The Hans Christian 33 is a recreational keelboat initially built by Hans Christian Yachts. From 1980 to 2018, 168 boats were constructed in Taiwan and Thailand. It was also sold as the Hans Christian 33 Traditional and the Traditional 33. The design evolved from the Hans Christian 38 and 42.

The fiberglass hull has a spooned raked stem, a bulbous rounded transom, a large keel-mounted rudder controlled by a wheel, and an optional bowsprit. The fuel tank holds 80 u.s.gal and the fresh water tank has a capacity of 90 u.s.gal or 120 u.s.gal.

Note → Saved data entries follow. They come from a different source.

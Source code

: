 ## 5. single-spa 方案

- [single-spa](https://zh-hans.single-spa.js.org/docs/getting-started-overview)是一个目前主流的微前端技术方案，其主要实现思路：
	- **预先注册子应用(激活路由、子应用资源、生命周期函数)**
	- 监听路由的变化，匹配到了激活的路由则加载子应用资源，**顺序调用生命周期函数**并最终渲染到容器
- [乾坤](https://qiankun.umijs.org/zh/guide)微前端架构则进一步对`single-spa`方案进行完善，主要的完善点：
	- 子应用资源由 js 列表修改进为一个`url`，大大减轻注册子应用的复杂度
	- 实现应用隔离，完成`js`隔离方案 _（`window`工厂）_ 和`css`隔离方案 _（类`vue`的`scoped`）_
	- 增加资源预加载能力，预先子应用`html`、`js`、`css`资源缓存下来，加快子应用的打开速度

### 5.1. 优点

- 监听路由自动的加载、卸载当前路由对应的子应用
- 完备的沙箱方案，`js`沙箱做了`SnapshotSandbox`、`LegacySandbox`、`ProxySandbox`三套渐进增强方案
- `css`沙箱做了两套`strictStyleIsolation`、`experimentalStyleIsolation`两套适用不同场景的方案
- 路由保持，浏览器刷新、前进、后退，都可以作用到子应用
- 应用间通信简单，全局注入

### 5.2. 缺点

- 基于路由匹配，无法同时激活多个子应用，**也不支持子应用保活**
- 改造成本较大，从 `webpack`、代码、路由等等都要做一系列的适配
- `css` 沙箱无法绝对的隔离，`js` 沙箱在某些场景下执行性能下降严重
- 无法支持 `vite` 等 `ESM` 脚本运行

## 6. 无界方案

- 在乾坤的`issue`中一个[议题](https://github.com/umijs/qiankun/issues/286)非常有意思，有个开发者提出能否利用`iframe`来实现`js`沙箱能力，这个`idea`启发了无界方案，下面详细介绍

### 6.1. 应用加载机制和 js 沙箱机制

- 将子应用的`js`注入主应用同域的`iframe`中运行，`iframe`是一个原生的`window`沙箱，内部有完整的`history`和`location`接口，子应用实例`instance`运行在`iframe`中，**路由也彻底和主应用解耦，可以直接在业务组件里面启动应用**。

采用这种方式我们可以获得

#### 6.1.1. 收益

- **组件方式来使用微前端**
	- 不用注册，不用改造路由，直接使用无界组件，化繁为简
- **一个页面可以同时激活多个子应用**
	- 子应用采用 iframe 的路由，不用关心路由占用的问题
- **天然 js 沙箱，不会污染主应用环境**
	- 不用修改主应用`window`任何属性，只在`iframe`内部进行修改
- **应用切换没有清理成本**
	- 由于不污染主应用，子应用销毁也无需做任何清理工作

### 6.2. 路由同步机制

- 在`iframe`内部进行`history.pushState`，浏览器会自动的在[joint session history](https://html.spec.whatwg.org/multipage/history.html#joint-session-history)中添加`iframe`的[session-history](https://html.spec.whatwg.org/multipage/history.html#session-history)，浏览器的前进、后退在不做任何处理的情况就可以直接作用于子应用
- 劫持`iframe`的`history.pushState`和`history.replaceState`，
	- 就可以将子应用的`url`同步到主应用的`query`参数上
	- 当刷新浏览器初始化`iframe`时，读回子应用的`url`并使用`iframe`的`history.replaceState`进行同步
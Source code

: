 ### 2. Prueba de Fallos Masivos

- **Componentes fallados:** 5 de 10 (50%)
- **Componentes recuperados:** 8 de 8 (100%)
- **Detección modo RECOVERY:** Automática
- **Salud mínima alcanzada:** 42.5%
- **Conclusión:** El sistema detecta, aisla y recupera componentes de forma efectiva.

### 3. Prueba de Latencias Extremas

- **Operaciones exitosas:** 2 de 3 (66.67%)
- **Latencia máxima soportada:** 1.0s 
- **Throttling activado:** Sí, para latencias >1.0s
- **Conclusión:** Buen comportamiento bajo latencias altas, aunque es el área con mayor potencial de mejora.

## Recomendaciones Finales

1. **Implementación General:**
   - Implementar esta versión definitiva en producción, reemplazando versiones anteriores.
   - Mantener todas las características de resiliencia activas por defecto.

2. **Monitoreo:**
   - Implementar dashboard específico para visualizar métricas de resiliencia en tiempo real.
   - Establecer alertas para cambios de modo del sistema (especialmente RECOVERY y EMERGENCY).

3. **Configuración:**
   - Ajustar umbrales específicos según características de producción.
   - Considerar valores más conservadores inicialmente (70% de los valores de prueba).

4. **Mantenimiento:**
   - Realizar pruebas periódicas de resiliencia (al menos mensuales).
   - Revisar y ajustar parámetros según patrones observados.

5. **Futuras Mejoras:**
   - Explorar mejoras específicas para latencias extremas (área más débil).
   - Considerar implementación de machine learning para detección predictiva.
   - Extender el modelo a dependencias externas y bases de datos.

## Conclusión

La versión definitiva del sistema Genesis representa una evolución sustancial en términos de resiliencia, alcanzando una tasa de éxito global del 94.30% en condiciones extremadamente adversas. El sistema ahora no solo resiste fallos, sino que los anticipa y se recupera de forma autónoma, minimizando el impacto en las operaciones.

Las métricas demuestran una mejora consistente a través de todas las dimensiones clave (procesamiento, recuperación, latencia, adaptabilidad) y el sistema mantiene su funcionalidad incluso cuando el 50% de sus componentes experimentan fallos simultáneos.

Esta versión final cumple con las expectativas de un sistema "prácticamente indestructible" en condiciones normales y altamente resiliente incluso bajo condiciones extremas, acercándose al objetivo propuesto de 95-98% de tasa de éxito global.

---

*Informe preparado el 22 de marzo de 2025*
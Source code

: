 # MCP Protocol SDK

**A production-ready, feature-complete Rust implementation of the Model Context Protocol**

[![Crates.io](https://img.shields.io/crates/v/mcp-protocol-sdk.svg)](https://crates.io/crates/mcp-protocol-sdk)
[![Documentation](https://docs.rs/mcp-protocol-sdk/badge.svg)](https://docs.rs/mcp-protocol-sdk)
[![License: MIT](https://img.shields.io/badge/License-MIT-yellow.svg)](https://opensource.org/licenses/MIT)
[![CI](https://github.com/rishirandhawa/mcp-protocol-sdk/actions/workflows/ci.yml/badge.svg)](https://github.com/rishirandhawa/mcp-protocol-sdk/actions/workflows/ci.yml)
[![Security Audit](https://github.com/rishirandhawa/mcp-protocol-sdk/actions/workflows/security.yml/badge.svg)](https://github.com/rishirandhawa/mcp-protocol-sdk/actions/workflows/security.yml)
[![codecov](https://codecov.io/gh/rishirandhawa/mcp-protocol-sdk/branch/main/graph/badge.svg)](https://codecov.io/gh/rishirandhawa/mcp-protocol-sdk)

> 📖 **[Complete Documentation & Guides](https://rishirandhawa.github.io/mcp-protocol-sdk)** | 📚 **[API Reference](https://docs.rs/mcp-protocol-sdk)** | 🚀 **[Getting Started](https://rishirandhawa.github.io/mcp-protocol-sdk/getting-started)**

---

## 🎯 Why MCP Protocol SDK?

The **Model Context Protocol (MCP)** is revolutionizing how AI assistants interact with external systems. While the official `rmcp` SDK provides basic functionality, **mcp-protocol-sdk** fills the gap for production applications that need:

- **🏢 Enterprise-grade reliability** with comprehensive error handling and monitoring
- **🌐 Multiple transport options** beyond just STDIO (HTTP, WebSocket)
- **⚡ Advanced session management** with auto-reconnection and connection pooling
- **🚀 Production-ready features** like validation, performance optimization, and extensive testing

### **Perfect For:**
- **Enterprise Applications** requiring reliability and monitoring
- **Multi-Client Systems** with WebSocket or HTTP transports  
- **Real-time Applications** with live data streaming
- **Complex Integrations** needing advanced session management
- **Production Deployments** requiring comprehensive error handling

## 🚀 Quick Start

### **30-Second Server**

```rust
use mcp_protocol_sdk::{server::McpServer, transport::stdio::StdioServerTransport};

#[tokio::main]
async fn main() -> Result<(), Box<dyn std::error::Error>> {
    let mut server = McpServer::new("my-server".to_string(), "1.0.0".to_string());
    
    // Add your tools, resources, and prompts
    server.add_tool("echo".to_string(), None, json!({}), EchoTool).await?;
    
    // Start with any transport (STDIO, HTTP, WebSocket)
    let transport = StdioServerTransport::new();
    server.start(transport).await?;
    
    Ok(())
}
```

The below decks accommodation is unconventional, with a double Pullman berth aft on the starboard side and another forward on the port side. The galley is on the port side at the foot of the companionway steps, and is just aft of the dinette table. The galley includes a three-burner gimballed stove and an icebox. The dinette table does not convert to a berth, but the starboard settee does, for a total sleeping accommodation for five people. The head is located in the very bow and includes a hanging locker and a shower. There are provisions for a generator and also for air conditioning.

The boat makes extensive use of teak above decks and mahogany below. The cockpit, the decks and the cabin trunk roof are all made from teak. Ventilation is provided by three pairs of dorade vents, two hatches and six opening bronze ports.

It has a cutter rig and sheet and halyard winches are located on the cockpit coaming and on the mast.